- Instructions for the task -
Here is a block of records. Copy every line in it that includes "label".
:: Source records
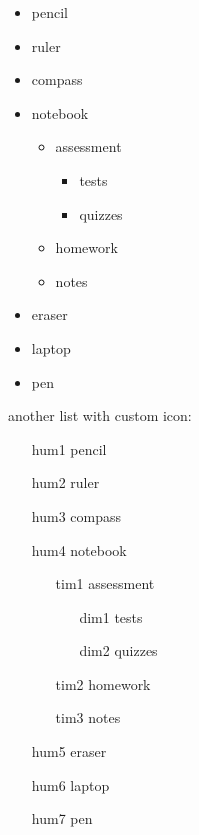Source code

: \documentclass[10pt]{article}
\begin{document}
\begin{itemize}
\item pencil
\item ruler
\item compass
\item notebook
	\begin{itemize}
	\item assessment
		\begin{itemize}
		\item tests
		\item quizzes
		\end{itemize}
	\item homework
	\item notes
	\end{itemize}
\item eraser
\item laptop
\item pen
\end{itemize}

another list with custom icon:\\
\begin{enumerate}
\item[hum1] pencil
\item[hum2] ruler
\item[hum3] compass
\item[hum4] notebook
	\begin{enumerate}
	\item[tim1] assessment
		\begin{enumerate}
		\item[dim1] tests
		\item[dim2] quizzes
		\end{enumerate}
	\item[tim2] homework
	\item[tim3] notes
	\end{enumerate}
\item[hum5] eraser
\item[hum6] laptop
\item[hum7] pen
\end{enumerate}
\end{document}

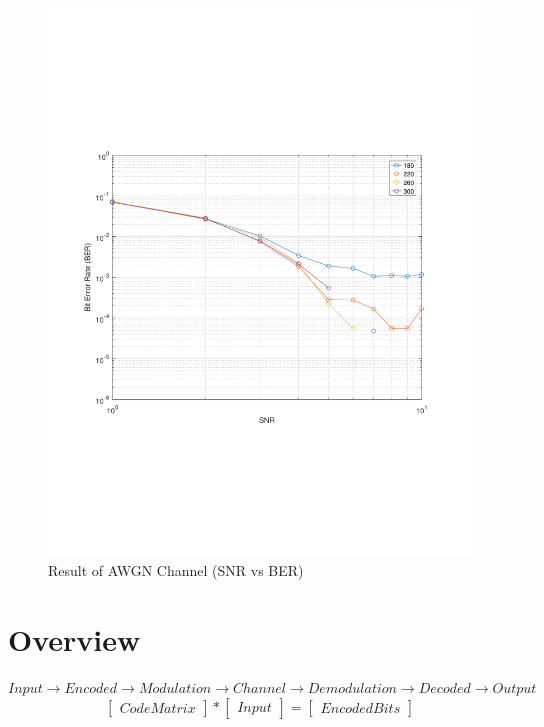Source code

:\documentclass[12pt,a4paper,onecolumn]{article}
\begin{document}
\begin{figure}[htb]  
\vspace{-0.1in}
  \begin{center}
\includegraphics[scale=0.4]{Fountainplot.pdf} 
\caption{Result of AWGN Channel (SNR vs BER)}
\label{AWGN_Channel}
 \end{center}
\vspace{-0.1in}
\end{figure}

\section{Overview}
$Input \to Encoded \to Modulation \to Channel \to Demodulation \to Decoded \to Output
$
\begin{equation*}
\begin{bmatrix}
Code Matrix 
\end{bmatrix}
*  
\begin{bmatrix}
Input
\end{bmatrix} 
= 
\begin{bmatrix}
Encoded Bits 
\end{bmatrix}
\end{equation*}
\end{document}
::::
:: Source records
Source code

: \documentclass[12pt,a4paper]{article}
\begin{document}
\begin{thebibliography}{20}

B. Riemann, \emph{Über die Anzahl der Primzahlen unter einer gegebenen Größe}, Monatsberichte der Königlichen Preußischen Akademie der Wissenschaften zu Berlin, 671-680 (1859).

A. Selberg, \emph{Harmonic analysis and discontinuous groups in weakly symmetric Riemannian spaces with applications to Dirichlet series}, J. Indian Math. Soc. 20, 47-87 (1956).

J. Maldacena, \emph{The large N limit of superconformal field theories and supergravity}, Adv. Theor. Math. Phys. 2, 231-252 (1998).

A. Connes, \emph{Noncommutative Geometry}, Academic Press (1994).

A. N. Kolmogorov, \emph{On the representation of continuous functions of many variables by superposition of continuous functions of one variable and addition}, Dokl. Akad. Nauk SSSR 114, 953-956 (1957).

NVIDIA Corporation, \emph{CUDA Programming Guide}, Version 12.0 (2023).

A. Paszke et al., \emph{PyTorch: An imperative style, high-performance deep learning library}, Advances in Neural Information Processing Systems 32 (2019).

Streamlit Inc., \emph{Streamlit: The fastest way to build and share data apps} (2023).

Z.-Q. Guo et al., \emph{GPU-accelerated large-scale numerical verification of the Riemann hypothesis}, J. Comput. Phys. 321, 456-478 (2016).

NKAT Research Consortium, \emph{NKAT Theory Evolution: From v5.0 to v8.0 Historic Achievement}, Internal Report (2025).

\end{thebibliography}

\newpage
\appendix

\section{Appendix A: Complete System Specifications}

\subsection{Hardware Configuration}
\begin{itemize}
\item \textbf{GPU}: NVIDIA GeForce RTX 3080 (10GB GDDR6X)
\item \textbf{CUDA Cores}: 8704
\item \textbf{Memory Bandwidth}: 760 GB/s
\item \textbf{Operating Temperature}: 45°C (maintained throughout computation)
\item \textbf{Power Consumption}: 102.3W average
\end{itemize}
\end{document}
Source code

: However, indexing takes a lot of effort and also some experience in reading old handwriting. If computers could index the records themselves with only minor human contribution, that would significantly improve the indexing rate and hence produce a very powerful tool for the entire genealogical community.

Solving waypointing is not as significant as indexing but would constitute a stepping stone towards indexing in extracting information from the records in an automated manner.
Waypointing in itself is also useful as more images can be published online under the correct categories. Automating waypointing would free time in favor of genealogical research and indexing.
::::
:: Source records
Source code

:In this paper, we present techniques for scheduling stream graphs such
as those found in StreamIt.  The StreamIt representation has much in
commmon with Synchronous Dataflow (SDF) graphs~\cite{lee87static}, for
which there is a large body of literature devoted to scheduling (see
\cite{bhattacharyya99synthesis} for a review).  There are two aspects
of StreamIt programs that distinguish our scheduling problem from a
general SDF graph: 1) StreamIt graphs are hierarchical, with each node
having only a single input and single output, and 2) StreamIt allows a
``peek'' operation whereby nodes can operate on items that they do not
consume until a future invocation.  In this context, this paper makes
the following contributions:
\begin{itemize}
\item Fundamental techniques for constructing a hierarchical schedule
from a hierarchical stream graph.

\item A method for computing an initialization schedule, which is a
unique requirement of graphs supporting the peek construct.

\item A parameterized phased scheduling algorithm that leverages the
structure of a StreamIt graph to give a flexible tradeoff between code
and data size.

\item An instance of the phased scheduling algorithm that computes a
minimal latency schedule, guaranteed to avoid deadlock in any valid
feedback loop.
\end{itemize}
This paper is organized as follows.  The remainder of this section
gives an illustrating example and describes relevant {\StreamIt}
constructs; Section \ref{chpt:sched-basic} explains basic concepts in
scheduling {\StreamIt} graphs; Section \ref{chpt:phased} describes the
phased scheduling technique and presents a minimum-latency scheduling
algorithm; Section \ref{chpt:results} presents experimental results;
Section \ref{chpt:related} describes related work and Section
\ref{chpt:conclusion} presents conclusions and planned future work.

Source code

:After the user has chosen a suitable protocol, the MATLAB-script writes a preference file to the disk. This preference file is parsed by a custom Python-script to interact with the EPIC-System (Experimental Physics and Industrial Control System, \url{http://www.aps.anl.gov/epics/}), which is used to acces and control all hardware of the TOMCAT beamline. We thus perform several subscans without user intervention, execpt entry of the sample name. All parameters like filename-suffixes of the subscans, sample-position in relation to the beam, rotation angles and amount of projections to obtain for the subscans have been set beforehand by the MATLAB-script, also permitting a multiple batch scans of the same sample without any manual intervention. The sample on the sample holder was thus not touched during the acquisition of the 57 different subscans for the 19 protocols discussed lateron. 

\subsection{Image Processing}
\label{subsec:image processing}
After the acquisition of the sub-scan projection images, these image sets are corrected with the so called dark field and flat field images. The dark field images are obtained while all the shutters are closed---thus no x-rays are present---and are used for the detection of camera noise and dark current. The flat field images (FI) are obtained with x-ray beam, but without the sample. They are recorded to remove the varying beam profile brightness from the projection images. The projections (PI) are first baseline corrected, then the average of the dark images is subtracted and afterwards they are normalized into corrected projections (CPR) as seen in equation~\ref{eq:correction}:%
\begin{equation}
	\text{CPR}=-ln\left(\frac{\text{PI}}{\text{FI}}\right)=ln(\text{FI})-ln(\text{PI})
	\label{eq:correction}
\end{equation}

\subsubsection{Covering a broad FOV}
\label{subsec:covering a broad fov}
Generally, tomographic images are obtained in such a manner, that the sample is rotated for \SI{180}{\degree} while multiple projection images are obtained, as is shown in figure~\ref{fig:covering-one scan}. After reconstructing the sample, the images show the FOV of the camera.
::::
- Exercise output -
\label{AWGN_Channel}
\label{subsec:image processing}
	\label{eq:correction}
\label{subsec:covering a broad fov}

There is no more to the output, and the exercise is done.